Ali : Il y a des coupes un peu dans tous les domaines. Je ne sais pas de quelles manières ils justifient ça. Mais ils devraient réaliser que c’est un léger investissement qui apporte beaucoup aux gens. Moi quand j’en ai entendu parler au tout début, il y a environ 5, 6 ans, quand j’ai connu le Comité. J’appréhendais d’y aller parce que j’avais, hélas par le passé, trop de personnes qui avaient eu des AVC, qui avaient des maladies dites opportunistes, qui s’étaient retrouvées dans des états et qui ne récupéraient pas complètement. Donc j’avais peur de me retrouver devant ce type de situation. Ensuite, quand j’y suis allé, j’ai réalisé à quel point les gens qui étaient hospitalisés de longues durées appréciaient ce que faisaient les personnes qui venaient. Et donc quelque soit les raisons pour lesquelles ils justifient de couper le budget, ça ne tient pas la route parce que le personnel soignant, les patients, les gens qui y vont, tout le monde semble constater en permanence que c’est quelque chose qui est utile.

Sandra : S’il y en a qui ont à coeur de faire partie de ce projet, de partager un moment de convivialité avec les personnes hospitalisées, Yann comment on fait ?
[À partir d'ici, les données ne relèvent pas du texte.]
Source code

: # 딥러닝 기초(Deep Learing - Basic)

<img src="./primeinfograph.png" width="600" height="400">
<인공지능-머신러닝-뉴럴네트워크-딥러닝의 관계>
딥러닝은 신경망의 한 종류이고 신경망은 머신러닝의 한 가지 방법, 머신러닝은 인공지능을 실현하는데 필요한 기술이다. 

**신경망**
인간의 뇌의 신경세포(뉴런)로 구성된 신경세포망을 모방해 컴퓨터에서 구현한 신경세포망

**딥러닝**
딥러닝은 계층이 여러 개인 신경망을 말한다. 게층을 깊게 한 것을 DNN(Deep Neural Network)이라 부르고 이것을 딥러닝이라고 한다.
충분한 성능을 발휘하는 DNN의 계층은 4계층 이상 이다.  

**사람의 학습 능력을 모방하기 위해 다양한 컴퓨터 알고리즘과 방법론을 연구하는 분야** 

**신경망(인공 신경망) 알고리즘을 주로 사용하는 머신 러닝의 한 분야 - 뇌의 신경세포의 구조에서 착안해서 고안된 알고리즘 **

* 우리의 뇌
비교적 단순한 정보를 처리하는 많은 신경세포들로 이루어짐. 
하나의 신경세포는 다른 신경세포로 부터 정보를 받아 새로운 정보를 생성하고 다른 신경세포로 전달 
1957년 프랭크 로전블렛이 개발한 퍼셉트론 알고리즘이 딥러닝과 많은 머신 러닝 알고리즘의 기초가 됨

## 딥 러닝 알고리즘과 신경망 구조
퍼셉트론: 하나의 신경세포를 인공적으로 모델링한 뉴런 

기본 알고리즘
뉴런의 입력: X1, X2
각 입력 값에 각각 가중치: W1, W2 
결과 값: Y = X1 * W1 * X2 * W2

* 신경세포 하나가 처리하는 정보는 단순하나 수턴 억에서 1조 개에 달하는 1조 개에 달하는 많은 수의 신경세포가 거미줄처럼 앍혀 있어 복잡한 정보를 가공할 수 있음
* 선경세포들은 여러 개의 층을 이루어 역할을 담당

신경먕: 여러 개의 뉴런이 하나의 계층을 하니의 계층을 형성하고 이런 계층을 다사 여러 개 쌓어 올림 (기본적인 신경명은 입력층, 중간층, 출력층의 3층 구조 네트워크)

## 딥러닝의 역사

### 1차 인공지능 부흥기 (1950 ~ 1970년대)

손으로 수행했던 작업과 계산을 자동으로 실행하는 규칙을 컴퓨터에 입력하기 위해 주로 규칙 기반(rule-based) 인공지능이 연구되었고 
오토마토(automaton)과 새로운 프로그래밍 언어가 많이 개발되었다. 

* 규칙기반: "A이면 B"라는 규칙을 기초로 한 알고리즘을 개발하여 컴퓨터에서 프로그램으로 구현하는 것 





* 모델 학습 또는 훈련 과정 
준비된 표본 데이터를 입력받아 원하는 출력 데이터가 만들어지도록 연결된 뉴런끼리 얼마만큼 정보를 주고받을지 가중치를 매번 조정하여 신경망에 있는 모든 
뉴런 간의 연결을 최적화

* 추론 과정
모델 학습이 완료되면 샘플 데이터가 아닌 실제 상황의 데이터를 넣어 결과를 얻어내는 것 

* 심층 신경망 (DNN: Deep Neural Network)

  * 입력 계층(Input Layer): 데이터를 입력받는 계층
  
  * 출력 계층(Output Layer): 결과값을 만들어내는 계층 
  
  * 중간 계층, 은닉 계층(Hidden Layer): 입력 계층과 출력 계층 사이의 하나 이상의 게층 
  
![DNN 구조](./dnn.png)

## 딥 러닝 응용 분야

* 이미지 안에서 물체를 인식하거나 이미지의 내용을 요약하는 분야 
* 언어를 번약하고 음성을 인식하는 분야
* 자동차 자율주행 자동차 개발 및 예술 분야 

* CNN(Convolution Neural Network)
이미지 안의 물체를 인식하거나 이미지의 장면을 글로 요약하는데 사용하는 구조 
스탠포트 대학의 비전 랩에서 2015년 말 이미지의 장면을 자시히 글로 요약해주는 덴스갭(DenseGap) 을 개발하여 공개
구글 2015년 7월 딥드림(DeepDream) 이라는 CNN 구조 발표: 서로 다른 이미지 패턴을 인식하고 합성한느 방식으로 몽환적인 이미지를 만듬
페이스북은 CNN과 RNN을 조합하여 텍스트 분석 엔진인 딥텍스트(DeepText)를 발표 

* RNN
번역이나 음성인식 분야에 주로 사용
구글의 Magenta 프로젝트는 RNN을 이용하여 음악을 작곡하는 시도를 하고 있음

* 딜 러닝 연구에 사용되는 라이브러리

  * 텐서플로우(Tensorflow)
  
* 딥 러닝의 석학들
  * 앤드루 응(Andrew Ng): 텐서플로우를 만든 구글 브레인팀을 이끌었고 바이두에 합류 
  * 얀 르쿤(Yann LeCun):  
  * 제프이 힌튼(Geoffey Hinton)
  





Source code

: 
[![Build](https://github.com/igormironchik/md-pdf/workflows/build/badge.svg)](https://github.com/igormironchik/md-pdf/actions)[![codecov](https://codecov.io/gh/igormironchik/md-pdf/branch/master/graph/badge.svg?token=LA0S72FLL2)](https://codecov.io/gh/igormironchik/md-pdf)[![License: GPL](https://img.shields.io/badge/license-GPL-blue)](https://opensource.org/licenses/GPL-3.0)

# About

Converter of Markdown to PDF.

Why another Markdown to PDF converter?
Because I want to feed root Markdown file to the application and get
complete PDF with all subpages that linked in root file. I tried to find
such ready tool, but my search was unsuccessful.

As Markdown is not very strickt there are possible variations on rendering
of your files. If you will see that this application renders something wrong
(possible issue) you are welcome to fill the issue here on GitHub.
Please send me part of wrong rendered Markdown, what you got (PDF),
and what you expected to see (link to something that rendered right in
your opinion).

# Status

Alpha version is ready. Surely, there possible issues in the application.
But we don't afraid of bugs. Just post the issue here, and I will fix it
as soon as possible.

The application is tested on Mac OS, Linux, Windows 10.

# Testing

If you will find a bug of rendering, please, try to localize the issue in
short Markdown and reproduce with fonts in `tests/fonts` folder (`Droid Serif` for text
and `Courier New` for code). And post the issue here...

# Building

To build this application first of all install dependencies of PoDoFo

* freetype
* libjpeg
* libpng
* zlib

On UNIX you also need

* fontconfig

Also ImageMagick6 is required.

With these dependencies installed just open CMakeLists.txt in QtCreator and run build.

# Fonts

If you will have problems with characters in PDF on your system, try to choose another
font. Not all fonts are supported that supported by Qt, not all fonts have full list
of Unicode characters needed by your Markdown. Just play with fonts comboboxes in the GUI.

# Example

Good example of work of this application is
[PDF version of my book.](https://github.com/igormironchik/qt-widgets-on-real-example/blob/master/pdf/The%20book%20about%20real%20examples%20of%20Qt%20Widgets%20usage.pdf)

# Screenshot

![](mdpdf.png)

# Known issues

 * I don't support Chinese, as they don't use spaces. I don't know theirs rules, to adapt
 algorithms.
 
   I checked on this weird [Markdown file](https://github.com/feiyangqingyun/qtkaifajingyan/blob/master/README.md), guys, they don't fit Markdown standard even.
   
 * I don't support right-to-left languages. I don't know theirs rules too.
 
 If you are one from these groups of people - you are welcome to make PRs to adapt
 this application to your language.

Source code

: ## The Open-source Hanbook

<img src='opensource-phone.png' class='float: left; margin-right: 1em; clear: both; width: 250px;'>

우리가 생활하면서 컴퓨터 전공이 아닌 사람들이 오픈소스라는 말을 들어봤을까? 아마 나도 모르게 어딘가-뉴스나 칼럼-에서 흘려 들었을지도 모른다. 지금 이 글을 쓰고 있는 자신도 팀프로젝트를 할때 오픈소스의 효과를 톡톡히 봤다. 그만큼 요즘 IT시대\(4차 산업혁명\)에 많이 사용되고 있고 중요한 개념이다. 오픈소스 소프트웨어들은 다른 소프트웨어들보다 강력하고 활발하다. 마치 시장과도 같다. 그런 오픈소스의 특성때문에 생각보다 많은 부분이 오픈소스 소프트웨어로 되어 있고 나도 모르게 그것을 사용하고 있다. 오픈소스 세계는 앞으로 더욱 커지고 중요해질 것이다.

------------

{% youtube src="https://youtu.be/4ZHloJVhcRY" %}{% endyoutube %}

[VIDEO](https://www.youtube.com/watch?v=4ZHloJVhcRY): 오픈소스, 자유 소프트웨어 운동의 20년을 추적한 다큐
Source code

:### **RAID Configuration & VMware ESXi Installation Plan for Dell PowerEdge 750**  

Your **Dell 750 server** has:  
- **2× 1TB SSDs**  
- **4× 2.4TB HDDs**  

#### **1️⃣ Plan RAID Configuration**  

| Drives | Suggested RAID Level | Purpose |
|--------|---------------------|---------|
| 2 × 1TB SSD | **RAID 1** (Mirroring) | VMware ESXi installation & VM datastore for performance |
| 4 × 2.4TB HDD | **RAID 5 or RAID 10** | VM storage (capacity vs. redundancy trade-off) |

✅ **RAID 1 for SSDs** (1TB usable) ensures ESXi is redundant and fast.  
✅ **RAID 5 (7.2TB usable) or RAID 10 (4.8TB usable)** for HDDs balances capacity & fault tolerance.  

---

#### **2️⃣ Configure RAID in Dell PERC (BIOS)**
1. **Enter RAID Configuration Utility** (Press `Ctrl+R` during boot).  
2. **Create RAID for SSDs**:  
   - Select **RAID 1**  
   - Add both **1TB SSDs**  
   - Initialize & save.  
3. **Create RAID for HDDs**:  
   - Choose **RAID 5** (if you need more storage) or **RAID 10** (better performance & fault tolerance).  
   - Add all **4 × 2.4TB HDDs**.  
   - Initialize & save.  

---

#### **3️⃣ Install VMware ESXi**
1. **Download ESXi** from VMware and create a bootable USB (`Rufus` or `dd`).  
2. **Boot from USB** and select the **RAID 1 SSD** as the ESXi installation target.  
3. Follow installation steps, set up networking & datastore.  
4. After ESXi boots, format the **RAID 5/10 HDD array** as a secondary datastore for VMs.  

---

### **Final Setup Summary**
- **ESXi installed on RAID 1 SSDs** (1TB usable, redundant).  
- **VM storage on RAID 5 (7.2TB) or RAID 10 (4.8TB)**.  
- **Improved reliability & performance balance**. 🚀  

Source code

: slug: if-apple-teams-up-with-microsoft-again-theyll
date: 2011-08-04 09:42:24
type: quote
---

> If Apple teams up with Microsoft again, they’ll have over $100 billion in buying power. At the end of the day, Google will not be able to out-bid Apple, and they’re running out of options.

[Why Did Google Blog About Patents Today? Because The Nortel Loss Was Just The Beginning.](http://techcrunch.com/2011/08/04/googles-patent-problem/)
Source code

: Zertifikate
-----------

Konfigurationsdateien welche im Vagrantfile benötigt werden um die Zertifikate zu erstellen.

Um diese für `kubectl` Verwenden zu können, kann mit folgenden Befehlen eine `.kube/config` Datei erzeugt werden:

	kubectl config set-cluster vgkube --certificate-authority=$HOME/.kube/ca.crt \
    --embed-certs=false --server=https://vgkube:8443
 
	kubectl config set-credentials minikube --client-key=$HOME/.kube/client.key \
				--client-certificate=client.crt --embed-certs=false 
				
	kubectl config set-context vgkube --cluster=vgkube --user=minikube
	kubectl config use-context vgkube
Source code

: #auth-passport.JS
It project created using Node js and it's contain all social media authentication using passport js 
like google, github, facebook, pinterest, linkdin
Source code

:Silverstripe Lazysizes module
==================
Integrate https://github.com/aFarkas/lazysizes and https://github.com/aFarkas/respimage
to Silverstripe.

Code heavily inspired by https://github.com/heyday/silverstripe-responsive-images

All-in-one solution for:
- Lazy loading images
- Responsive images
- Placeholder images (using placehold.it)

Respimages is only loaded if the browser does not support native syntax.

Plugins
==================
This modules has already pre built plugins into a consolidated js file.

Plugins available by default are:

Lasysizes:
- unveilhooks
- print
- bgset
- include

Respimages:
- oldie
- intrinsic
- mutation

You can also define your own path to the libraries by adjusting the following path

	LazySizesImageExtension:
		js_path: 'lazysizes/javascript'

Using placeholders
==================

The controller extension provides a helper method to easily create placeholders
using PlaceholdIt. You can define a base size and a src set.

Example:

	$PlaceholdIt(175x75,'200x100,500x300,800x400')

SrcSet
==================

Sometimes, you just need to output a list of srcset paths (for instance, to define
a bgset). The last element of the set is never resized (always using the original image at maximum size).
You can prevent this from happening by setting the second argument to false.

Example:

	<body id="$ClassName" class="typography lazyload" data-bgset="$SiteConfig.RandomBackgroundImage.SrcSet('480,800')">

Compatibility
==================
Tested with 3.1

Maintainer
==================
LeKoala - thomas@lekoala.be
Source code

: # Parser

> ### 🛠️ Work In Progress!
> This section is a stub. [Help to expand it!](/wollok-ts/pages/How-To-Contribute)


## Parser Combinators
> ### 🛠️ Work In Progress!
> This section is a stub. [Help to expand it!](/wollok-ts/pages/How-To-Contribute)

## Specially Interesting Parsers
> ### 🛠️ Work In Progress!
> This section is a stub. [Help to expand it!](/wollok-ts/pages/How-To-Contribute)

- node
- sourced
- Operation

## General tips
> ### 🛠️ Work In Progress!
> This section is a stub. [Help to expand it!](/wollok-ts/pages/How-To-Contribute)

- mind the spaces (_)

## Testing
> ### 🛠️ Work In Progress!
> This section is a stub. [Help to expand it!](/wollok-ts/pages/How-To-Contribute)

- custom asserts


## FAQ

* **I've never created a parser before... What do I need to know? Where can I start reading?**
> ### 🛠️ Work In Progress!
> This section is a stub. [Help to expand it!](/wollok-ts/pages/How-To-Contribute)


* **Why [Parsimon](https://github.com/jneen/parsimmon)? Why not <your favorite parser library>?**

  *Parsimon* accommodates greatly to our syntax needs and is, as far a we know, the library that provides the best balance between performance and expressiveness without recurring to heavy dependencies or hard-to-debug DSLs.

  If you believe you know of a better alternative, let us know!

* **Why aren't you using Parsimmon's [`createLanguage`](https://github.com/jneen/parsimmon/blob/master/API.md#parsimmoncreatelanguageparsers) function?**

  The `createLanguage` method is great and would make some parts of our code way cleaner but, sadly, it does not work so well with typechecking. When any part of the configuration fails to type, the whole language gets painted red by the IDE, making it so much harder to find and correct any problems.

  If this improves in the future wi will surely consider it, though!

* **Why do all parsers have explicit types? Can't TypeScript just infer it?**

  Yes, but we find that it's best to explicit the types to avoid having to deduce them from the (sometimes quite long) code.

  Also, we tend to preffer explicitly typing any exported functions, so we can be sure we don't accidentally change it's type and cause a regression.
Yann : Donc on passe au Comité, on vient partager un moment avec nous. Faut savoir que tous les mardis on a notre réunion. Il y a les jeudis où il y a les discussions sur un thème plutôt donné. Donc il y a pleins d’activités. Vous passez au Comité, Sandra vous rappellera le numéro de téléphone et puis ensuite les mardis on vous explique comment ça se passe. Bien sûr tout le monde n’est peut-être pas prêt au départ à entourer, à partager un repas avec des personnes qui sont très touchées. Ça dépend de la durée de son histoire personnelle. Depuis combien de temps on sait qu’on est séropositif. C’est vrai que, pour les personnes qui sont dans l’histoire depuis longtemps comme moi, j’ai l’impression que comme disait Ali, on a perdu tellement de personnes. Je ne dis pas qu’on est plus fort. Face à la mort, on est tous aussi sensible. Mais ce que je veux dire c’est qu’on est un peu blindé. J’ai le cas comme ça de quelqu’un qu’on n’avait pas suffisamment préparée. C’était de notre faute. La personne a été très choquée parce qu’elle ne s’attendait pas... Mais rétrospectivement, cette même personne quelques temps après nous a dit que si aussi il avait eu un tel choc, c’est parce que lui-même prenait mal ses traitements et que maintenant, ça avait fait un travail et que ça avait été très bénéfique pour lui même si ça lui avait fait du mal.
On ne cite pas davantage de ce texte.